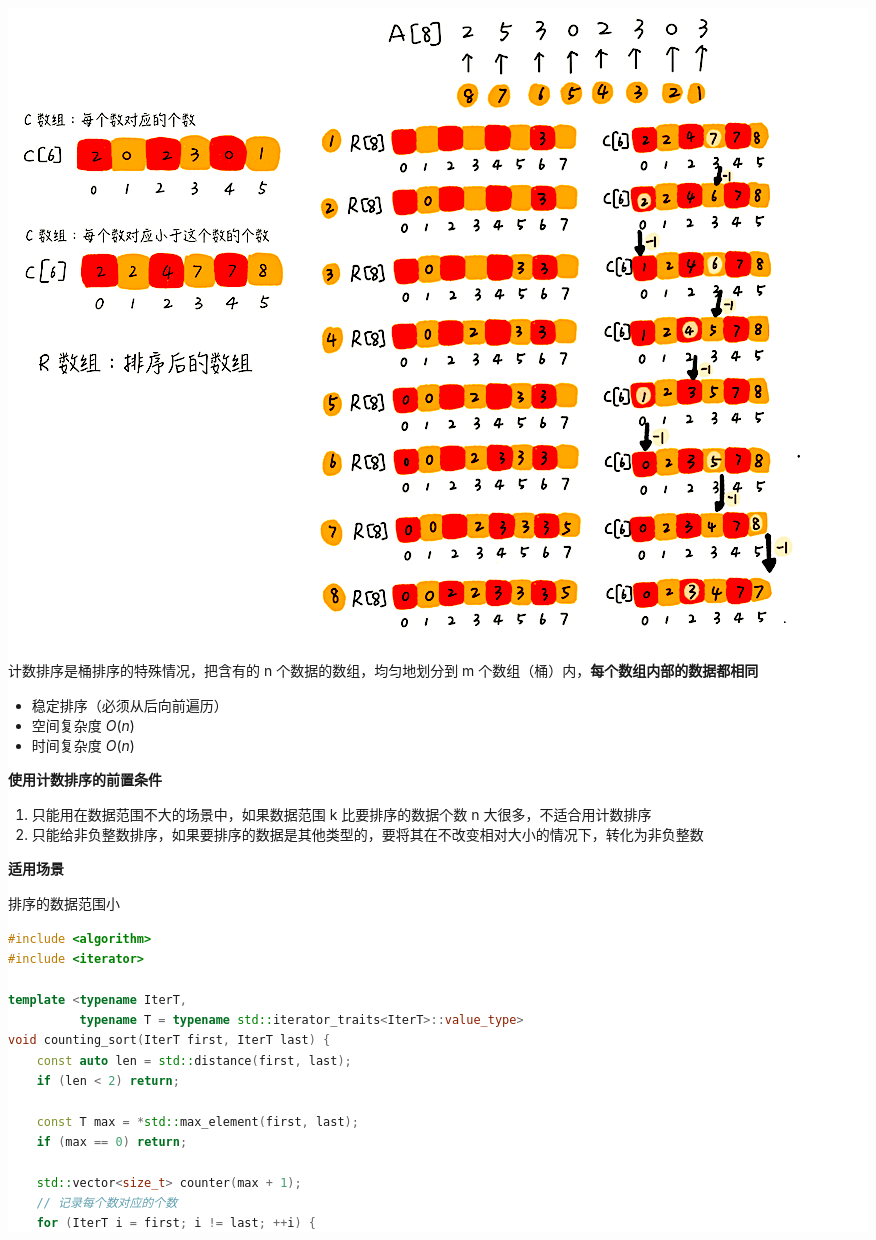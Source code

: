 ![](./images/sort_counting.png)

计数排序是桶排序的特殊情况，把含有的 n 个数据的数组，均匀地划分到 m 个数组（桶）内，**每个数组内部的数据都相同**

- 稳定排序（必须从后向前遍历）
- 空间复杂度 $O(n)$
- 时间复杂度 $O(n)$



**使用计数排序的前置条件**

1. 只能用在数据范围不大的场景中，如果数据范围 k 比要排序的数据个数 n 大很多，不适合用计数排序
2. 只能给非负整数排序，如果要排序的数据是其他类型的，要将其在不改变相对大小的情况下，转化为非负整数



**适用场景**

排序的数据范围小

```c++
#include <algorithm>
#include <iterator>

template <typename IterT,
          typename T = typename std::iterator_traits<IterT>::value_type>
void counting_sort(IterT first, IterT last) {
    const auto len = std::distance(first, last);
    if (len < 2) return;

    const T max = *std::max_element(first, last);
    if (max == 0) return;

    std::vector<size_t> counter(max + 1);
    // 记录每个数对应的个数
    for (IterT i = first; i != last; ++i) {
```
※
Your task:
Scan the records for lines that hold "first", and reproduce each one you find.

Solution below:
void counting_sort(IterT first, IterT last) {
    const auto len = std::distance(first, last);
    const T max = *std::max_element(first, last);
    for (IterT i = first; i != last; ++i) {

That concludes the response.